Howto patch Spectre Vulnerability CVE-2017-5753/CVE-2017-5715 on Linux

Originally published at: https://www.cyberciti.biz/faq/patch-spectre-vulnerability-cve-2017-5753-cve-2017-5715-linux/

A very serious security problem has been found in the Intel/AMD/ARM CPUs. Spectre CPU Vulnerability CVE-2017-5753/CVE-2017-5715 breaks the isolation between different applications. It allows an attacker to trick error-free programs, which follow best practices, into leaking their secrets. In fact, the safety checks of said best practices actually increase the attack surface and may make applications more susceptible to Spectre. How do I protect my Linux server and laptop/desktop against such attack?

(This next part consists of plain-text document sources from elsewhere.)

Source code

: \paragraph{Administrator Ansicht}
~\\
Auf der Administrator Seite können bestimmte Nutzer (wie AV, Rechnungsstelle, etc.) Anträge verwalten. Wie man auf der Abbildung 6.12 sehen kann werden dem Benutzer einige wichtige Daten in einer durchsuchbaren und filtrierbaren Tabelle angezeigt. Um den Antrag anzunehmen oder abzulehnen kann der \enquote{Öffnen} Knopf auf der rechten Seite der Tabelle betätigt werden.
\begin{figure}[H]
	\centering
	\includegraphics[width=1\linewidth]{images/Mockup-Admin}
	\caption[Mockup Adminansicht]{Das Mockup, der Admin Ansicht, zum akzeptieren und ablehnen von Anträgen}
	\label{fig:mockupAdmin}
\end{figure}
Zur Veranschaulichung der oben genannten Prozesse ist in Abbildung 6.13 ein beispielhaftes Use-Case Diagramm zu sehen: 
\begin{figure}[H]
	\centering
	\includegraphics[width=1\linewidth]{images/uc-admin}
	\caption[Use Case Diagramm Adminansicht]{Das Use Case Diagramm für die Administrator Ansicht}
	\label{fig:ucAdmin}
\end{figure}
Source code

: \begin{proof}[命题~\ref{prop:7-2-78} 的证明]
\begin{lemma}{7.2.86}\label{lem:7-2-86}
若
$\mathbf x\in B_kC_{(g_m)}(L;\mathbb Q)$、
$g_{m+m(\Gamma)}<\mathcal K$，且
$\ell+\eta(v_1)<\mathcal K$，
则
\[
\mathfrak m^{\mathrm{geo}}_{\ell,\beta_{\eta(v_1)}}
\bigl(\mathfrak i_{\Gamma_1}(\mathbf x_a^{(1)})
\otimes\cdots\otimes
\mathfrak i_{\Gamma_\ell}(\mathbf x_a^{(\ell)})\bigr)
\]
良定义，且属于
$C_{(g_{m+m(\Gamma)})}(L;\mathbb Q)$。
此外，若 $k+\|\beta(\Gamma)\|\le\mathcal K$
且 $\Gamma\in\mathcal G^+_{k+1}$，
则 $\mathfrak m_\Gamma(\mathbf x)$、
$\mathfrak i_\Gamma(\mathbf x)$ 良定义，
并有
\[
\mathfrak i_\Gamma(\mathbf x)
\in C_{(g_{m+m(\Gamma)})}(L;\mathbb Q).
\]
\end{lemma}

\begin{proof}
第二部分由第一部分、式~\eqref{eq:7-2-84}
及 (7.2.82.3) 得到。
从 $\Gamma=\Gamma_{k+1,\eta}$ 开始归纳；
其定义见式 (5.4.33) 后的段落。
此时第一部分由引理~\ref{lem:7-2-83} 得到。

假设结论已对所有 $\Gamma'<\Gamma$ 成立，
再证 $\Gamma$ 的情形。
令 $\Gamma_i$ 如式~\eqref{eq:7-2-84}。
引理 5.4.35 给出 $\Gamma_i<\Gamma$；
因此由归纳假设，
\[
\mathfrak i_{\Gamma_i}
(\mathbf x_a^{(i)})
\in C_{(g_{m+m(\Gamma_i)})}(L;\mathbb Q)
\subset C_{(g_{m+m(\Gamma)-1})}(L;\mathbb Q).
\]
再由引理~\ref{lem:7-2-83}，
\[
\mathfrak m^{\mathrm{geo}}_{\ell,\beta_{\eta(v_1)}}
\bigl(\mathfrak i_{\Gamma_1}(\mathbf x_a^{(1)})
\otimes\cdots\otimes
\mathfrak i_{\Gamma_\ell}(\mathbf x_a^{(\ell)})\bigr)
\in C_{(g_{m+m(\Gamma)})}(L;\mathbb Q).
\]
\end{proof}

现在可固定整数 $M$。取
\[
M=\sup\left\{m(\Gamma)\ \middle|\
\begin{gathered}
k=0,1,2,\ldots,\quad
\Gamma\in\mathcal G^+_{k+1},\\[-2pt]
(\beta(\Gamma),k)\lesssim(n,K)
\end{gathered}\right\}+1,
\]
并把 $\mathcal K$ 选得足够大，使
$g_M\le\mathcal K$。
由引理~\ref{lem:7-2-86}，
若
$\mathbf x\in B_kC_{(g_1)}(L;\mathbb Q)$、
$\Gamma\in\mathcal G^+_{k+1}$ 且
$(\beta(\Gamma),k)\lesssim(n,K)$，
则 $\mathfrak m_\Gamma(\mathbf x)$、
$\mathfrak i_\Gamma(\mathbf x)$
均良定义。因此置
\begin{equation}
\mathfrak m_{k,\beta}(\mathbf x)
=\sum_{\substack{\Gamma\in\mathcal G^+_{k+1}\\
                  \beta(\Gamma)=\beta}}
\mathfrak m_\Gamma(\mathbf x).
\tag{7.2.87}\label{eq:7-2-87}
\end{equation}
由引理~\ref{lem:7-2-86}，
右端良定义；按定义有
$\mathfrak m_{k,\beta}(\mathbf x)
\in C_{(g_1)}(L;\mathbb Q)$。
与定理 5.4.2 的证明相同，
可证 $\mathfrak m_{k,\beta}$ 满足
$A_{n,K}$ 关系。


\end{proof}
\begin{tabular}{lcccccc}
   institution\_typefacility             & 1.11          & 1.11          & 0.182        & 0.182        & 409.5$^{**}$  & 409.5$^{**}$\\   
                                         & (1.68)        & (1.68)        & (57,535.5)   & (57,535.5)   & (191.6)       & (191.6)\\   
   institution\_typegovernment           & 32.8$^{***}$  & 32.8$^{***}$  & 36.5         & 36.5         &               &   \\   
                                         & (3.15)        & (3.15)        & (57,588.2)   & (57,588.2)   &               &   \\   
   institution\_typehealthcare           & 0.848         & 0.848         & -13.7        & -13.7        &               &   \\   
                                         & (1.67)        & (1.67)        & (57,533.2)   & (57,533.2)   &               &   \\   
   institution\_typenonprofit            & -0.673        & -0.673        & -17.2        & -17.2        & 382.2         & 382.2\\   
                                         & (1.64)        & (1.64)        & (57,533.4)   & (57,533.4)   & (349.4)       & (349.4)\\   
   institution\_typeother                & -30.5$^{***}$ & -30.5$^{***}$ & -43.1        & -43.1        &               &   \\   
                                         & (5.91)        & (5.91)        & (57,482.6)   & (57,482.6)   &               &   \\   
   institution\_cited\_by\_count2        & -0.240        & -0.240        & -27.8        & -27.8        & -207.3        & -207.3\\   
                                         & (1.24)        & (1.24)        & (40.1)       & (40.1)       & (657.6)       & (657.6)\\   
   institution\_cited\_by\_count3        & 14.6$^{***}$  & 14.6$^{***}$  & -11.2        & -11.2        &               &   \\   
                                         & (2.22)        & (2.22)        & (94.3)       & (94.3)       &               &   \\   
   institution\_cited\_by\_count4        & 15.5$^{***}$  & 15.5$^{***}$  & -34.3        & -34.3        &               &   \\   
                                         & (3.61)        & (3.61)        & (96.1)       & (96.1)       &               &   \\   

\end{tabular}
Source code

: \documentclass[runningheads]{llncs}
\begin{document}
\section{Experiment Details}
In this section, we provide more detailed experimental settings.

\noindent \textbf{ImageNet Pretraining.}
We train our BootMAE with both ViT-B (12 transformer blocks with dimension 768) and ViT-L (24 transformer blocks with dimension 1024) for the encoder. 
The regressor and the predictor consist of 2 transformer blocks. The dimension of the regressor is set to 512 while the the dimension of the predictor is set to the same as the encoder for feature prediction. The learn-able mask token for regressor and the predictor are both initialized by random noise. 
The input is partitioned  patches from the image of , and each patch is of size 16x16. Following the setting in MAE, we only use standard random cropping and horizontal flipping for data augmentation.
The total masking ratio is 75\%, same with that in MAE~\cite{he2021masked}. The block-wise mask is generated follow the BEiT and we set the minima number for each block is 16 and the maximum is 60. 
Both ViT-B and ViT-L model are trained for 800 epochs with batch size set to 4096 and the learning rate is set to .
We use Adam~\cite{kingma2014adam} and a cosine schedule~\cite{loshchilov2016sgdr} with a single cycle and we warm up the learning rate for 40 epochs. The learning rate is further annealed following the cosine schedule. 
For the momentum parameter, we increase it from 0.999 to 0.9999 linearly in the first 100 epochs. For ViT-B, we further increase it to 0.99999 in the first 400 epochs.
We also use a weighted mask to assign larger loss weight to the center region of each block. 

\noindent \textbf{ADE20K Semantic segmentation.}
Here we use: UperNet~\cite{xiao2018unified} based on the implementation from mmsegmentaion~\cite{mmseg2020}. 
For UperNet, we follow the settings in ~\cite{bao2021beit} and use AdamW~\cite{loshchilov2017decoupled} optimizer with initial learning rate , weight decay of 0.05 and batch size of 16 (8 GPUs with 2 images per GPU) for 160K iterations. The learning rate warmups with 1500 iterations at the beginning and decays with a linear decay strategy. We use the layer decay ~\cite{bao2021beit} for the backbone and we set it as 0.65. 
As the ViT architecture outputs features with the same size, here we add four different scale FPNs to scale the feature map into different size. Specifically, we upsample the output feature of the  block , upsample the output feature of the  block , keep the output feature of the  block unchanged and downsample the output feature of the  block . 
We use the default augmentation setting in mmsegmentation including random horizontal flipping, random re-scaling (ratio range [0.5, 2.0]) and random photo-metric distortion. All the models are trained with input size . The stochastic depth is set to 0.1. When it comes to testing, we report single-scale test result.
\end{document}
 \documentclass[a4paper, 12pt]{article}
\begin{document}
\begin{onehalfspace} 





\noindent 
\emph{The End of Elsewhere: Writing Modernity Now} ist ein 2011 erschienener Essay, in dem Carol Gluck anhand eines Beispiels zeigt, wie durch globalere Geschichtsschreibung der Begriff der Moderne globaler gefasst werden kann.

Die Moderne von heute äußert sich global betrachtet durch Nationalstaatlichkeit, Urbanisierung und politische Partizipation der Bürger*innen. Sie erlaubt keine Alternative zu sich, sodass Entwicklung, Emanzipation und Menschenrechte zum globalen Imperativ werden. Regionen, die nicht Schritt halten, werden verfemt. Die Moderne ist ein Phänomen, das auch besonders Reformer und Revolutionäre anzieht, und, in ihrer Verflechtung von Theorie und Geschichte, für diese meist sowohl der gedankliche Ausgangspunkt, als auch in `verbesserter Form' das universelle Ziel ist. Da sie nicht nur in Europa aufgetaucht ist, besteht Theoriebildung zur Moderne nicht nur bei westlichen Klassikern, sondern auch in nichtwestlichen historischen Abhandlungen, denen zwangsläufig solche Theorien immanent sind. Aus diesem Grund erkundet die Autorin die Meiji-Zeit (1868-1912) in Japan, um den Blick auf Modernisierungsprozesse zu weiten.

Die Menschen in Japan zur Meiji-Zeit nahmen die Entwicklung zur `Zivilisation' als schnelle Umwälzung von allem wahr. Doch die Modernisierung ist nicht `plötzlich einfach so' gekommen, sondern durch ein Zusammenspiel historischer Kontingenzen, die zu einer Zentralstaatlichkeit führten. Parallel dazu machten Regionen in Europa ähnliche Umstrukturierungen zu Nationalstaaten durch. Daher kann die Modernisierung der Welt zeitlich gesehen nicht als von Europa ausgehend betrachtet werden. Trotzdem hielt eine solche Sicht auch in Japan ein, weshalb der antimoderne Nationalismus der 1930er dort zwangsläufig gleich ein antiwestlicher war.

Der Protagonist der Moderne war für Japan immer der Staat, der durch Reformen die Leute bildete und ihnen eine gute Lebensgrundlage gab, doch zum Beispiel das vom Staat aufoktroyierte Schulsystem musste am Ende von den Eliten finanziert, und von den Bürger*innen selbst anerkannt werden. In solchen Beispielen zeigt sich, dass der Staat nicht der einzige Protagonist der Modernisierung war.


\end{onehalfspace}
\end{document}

do you know if upgrading RedHat 7.3 should fix also CVE-2017-5715 ?
I’ve checked with

 rpm -q --changelog kernel | egrep 'CVE-2017-5715|CVE-2017-5753|CVE-2017-5754'

And also with the utility

./spectre-meltdown-checker.sh 

it seems is fixed CVE-2017-5753 and CVE-2017-5754 but not CVE-2017-5715

Patches for those are not out yet. They were just committed to upstream kernel version. You have to wait for it. You need microcode update too. In short to patch Spectre you need kernel update and microcode update from your CPU vendor or OEM (such as Dell/HP and so on).